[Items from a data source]
- - - - - - -

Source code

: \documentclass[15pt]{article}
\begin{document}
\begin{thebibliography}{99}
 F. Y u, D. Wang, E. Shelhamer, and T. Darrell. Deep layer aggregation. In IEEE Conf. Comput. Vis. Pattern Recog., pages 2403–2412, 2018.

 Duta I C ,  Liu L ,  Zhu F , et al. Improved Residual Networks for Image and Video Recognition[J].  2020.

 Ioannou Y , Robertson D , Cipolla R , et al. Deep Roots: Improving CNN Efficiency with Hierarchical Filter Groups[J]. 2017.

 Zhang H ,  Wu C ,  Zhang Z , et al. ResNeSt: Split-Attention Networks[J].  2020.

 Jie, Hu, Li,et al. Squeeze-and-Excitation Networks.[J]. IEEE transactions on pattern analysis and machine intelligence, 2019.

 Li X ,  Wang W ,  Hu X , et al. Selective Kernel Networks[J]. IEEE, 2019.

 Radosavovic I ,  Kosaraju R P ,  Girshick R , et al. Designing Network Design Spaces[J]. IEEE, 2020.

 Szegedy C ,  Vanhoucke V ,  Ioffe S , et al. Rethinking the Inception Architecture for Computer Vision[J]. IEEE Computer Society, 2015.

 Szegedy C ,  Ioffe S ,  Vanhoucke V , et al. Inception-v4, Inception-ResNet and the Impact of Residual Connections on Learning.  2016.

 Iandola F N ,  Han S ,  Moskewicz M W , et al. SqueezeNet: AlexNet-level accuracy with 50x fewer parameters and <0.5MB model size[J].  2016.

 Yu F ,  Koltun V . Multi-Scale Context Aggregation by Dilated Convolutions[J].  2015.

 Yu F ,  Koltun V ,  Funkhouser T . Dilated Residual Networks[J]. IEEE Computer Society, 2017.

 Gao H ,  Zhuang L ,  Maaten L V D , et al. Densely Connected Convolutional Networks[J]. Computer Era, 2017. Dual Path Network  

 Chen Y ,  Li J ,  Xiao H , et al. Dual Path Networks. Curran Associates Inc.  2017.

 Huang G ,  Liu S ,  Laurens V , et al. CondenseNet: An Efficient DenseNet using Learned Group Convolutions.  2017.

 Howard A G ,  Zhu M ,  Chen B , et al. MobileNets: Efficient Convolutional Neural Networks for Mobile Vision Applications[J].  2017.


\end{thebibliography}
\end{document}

- - - - - - -

__Prompt__
Every line with "Szegedy" in it should be copied from the entries.

__Task result__
 Szegedy C ,  Vanhoucke V ,  Ioffe S , et al. Rethinking the Inception Architecture for Computer Vision[J]. IEEE Computer Society, 2015.
 Szegedy C ,  Ioffe S ,  Vanhoucke V , et al. Inception-v4, Inception-ResNet and the Impact of Residual Connections on Learning.  2016.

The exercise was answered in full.